I’m so glad someone asked this as I’ve been fighting with my mum for ages over whether I would get it. I hate to think of myself as disabled but i’ve been signed off sick for over 6 months now. I have to pay parking when I go to the hospital for my tysabri treatment which usually costs me £4.80 and I have to pay my neighbours au pair to look after my daughter while I am there as I have no family (or friends that I feel I can ask) nearby. I really should get on and sort it out but its so daunting.
when I was diagnosed,I qas absent from work,and went into see the doc at work,he asked me how I was getting on etc,then said have y6ou apploed for DLA,he was a doc on DLA rota,and he said you wwill get iit,I fely just the same as you sound.deffo apply,it is free
I’m trying to deal with one battle at a time, and the work battle is taking all my energy. Disciplinary on capability grounds because I can’t give them a date when I’ll feel fit enough to return for 15 hours a week. My OH has started his new job this week which means that at the minute he is away all week, went on sunday, will be back saturday morning and I’m really starting to struggle today, honestly didn’t realise how much he did to help (including making my breakfast so I can concentrate on getting the kids up, dressed, fed and to school on time). Oh well its only to the end of the month on this shift pattern and then he will be away 4 days at a time and home for 4.

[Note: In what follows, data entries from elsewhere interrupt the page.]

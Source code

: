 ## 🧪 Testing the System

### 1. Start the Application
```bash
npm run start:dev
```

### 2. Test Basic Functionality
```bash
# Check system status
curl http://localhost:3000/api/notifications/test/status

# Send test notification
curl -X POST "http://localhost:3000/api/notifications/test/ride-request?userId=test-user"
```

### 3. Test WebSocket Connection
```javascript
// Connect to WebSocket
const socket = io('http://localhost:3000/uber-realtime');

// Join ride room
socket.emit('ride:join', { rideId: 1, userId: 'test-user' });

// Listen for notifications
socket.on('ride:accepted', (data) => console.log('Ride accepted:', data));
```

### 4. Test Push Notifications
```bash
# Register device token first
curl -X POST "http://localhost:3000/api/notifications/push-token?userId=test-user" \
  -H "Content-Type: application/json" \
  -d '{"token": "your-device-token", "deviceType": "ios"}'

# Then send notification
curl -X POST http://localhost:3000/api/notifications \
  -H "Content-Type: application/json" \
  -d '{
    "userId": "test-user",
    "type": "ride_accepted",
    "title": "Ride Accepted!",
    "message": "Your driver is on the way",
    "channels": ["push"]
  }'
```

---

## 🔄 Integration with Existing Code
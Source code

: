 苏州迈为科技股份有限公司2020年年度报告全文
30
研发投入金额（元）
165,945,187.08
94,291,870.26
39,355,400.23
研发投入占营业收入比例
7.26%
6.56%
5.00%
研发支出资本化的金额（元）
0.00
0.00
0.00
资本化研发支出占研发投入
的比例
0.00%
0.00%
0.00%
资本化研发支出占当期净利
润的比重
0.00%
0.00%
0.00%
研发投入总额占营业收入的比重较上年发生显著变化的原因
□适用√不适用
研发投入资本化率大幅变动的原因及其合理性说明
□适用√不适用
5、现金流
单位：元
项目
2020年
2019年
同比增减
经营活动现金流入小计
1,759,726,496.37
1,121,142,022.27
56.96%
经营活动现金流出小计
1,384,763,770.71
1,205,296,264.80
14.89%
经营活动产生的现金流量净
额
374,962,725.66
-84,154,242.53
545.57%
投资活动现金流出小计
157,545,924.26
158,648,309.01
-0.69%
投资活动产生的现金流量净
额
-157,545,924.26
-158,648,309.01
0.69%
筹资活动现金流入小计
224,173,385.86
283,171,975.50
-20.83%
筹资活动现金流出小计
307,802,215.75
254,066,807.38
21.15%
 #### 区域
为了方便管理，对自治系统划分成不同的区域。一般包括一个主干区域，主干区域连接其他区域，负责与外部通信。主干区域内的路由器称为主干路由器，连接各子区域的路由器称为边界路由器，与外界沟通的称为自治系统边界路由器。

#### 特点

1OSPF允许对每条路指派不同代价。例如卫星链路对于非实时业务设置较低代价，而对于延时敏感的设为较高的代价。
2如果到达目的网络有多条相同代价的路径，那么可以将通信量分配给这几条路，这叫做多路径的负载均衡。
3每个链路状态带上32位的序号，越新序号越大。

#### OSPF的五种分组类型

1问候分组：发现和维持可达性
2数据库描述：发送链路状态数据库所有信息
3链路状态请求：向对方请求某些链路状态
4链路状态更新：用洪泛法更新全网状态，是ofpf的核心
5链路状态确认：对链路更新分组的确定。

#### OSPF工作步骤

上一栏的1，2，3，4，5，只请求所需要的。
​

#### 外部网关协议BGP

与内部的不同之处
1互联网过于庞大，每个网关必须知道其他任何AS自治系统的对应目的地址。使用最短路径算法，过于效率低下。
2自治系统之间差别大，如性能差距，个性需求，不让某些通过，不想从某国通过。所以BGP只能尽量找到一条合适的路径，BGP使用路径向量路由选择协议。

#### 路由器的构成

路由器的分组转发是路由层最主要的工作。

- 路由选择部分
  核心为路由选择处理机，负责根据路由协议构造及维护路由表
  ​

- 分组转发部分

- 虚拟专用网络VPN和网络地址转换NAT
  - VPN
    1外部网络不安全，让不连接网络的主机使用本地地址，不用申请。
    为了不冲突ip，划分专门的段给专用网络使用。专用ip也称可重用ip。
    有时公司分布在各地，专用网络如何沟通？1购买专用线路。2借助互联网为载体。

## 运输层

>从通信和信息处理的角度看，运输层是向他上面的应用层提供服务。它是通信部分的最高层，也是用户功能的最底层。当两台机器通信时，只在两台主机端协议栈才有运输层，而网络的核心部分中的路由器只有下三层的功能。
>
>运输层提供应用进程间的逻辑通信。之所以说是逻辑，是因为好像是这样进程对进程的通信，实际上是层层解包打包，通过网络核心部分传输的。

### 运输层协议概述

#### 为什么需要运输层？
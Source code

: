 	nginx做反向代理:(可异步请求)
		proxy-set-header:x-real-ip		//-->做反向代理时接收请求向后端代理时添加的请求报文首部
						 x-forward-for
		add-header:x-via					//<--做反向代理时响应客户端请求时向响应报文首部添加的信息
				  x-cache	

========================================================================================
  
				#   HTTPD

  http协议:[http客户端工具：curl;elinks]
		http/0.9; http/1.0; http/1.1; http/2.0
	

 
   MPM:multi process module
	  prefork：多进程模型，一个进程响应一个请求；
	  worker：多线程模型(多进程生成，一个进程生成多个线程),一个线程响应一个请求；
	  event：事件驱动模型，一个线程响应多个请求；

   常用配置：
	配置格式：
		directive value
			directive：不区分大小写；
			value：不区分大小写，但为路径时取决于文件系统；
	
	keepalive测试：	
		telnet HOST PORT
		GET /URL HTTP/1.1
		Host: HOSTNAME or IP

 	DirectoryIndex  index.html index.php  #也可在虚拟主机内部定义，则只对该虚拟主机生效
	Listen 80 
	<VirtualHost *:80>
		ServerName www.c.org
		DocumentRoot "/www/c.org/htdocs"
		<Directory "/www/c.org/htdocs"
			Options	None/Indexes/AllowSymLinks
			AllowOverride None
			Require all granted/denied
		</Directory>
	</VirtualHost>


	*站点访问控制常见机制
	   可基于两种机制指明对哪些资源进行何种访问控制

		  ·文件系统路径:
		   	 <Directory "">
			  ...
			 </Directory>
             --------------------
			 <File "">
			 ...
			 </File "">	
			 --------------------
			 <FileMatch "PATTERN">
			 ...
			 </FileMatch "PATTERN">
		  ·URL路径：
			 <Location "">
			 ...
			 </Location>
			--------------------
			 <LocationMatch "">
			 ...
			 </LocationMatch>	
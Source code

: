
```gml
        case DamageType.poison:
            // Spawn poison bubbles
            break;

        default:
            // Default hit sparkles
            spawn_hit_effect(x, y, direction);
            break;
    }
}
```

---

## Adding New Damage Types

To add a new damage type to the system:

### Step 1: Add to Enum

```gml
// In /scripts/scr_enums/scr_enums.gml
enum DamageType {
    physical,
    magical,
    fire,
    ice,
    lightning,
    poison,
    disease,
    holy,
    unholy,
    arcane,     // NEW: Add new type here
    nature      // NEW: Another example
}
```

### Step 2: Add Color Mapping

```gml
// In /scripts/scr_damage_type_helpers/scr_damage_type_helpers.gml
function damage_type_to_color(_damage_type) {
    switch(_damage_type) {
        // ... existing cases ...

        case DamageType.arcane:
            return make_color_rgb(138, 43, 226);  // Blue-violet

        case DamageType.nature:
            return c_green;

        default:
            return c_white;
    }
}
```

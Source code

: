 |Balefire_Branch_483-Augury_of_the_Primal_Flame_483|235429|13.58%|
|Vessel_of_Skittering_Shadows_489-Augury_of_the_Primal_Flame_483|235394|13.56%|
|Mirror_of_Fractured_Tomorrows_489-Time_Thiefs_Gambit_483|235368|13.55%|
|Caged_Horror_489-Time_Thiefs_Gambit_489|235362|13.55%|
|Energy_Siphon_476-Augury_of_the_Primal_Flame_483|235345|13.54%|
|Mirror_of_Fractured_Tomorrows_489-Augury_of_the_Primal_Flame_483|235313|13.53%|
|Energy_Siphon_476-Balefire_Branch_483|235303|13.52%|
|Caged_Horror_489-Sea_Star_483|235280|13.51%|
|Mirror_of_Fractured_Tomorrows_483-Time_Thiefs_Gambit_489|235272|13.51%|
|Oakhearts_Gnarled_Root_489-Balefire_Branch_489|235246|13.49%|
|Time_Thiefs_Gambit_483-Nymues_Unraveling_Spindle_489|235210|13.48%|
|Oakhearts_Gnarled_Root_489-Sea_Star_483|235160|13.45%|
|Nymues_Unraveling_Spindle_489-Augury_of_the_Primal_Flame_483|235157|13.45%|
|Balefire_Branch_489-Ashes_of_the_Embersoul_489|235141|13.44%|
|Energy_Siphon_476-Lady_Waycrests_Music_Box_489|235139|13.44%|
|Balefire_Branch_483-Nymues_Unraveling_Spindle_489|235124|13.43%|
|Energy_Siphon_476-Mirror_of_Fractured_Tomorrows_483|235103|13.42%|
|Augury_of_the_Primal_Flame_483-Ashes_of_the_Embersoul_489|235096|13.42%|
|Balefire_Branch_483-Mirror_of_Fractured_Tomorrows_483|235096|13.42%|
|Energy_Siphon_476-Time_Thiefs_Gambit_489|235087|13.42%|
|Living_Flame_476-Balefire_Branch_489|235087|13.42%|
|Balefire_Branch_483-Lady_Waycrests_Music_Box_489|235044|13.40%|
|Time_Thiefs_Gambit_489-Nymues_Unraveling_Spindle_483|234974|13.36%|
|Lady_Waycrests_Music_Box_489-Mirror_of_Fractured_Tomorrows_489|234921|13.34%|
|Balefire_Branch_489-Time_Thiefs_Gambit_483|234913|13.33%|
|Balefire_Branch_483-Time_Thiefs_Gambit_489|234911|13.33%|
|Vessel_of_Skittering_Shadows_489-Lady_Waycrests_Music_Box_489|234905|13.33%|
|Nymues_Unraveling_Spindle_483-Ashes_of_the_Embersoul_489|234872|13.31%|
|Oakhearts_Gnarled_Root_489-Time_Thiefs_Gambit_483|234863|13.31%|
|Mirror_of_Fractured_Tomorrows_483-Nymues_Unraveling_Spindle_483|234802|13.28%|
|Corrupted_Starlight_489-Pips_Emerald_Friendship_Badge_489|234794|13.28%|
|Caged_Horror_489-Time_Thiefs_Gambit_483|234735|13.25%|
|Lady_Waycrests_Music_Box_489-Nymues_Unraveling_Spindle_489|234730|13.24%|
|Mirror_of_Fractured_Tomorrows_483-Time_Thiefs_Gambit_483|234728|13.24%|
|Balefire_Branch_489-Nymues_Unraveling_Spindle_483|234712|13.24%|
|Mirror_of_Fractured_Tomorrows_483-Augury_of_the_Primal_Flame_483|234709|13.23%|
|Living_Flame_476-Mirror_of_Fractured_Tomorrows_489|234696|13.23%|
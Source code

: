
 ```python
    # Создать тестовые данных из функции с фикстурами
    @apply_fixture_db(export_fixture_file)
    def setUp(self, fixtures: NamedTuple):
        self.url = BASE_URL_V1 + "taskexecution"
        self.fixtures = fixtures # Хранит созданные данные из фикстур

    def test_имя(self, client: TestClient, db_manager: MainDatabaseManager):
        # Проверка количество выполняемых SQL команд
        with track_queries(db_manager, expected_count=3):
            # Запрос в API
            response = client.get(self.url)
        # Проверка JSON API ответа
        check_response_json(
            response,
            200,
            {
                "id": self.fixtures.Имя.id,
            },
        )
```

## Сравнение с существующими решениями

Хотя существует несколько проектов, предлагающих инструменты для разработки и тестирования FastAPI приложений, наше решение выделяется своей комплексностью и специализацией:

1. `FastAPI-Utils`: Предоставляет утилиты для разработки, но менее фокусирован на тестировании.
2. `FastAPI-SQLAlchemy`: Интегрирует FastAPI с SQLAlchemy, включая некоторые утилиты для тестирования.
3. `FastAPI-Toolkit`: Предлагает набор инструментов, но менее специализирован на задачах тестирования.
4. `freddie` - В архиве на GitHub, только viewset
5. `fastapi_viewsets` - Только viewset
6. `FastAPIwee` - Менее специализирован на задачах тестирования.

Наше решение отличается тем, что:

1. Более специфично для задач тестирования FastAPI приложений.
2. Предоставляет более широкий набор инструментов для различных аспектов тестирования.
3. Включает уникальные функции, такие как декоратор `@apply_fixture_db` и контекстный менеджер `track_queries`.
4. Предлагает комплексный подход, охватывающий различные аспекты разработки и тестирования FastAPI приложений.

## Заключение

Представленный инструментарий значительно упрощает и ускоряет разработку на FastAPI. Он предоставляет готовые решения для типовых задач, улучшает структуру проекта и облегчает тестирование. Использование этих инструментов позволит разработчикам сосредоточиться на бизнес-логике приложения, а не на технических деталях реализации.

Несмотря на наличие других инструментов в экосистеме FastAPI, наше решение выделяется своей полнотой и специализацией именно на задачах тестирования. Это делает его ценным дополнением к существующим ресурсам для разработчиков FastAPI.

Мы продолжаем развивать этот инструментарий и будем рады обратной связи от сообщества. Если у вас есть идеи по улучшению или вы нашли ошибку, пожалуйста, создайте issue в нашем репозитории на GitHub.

Hi, I’m currently filling in the form, though it’s taken me over a year to accept that I have these problems, but I fell asleep cooking tea for the kids and my poor husband came home to chaos, so I guess now is the time! I don’t know where you are but the lady from the ms society referred me to a neuro support centre and they helped me with the form it’s difficult to fill in because I too have RRMS but I kept a diary over 2 weeks and was just as honest as I could be. It’s going in the post today, so I’ll let you know how I get on. I think you should apply, what’s the worst that could happem?
Today I’ve bitten the bullet and called about ESA. I hate this thing with a passion. It took me nearly an hour on hold to get through. Forms are coming out in the post but I know I’m going to struggle getting copy of doctors fit note (my one is still in work as I need it there to get my occupational sick pay).
Hi Have a look at DLA thread New diagnosis and before diagnosis section. If you need any advise pls post and I see if I can supply it Ps I spoke to DLA TODAY and they said it could be up to 12 weeks for a decision - what is an SLA. Mike
SLA in most organisations means Service Level Agreement; usually timescales that have to be met. e.g.how quickly a letter or phonecall should be rsponded to.
Hi Clare Softy I forgot to add a question mark and it was rhrtorical. I should not have used a three letter acronym, as the site is full of them, but there is a guide I have found useful on this site. It helps newly diagnosed. Newbies, like me Mike
don’t feel bad about it. it’s not scrounging. you have ms and that’s a big deal.
i was lucky because my best friend (sadly now deceased) was very much in the know about benefits and she made me apply although at the time i was insisting that i wasnt disabled. depressing though it sounds - its only a matter of time before you will be.
at least apply for the blue badge.
ask someone to help you fill the forms in. they are mega long and if you’re anything like me you’ll need help. my hands are numb and writing is difficult so my friend did the writing and i told her what i wanted her to put.